▸ Data:
'''
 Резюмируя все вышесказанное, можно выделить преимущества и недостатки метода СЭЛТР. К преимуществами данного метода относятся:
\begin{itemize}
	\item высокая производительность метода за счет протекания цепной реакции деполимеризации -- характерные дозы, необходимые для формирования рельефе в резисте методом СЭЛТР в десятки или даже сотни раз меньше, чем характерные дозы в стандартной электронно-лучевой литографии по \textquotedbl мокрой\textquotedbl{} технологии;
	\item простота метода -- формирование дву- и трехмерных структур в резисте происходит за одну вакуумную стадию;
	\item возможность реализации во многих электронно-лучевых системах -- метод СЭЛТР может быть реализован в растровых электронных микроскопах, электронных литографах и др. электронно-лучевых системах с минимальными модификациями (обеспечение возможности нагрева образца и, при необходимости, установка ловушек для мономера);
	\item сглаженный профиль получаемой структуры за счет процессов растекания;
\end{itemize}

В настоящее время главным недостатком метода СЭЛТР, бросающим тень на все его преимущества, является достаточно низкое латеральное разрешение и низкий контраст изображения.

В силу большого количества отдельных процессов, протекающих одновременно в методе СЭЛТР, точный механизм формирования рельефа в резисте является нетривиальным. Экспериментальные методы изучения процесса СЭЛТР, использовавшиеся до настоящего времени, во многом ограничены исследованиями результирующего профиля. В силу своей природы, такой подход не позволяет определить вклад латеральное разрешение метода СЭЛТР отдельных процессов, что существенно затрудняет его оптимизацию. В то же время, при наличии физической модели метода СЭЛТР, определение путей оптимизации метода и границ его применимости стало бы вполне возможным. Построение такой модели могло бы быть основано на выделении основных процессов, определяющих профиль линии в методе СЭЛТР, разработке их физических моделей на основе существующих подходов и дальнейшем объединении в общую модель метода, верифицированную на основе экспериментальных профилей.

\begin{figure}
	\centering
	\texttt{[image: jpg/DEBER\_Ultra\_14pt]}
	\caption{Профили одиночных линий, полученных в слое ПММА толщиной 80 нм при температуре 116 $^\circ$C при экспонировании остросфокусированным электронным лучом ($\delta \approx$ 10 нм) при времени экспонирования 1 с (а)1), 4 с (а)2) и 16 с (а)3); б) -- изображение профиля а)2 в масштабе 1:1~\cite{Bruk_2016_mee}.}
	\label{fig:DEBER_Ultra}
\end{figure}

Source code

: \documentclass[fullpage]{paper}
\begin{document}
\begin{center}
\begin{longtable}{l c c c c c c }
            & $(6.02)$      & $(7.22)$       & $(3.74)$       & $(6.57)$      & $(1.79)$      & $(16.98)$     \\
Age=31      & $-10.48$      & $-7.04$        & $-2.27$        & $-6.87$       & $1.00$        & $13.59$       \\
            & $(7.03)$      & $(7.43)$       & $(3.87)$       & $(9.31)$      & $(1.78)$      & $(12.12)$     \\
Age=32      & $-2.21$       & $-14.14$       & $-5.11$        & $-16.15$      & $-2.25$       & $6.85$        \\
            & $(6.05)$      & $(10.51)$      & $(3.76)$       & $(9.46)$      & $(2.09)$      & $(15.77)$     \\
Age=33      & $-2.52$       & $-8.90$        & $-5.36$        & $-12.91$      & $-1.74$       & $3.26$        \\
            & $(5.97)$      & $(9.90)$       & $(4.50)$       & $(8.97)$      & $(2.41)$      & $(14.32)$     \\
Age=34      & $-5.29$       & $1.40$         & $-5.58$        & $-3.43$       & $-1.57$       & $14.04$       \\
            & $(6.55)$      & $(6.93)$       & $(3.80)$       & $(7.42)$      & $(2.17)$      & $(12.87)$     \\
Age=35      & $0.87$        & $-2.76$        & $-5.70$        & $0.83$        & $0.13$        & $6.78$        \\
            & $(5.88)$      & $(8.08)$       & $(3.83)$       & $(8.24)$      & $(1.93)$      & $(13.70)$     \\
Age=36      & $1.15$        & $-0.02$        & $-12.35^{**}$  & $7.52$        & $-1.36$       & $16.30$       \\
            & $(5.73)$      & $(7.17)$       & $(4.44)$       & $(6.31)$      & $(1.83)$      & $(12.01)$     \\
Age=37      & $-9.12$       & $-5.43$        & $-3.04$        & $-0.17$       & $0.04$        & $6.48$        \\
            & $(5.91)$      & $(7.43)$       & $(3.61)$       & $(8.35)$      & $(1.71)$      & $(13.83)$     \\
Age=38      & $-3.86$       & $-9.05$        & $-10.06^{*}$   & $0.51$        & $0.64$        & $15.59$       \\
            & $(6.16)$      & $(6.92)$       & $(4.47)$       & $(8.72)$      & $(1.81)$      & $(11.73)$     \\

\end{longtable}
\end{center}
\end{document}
'''
▸ What to produce: What you retype should run from the first line of the entries above through the line containing "В настоящее время", exactly and in full.

▸ Written response:
 Резюмируя все вышесказанное, можно выделить преимущества и недостатки метода СЭЛТР. К преимуществами данного метода относятся:
\begin{itemize}
	\item высокая производительность метода за счет протекания цепной реакции деполимеризации -- характерные дозы, необходимые для формирования рельефе в резисте методом СЭЛТР в десятки или даже сотни раз меньше, чем характерные дозы в стандартной электронно-лучевой литографии по \textquotedbl мокрой\textquotedbl{} технологии;
	\item простота метода -- формирование дву- и трехмерных структур в резисте происходит за одну вакуумную стадию;
	\item возможность реализации во многих электронно-лучевых системах -- метод СЭЛТР может быть реализован в растровых электронных микроскопах, электронных литографах и др. электронно-лучевых системах с минимальными модификациями (обеспечение возможности нагрева образца и, при необходимости, установка ловушек для мономера);
	\item сглаженный профиль получаемой структуры за счет процессов растекания;
\end{itemize}

В настоящее время главным недостатком метода СЭЛТР, бросающим тень на все его преимущества, является достаточно низкое латеральное разрешение и низкий контраст изображения.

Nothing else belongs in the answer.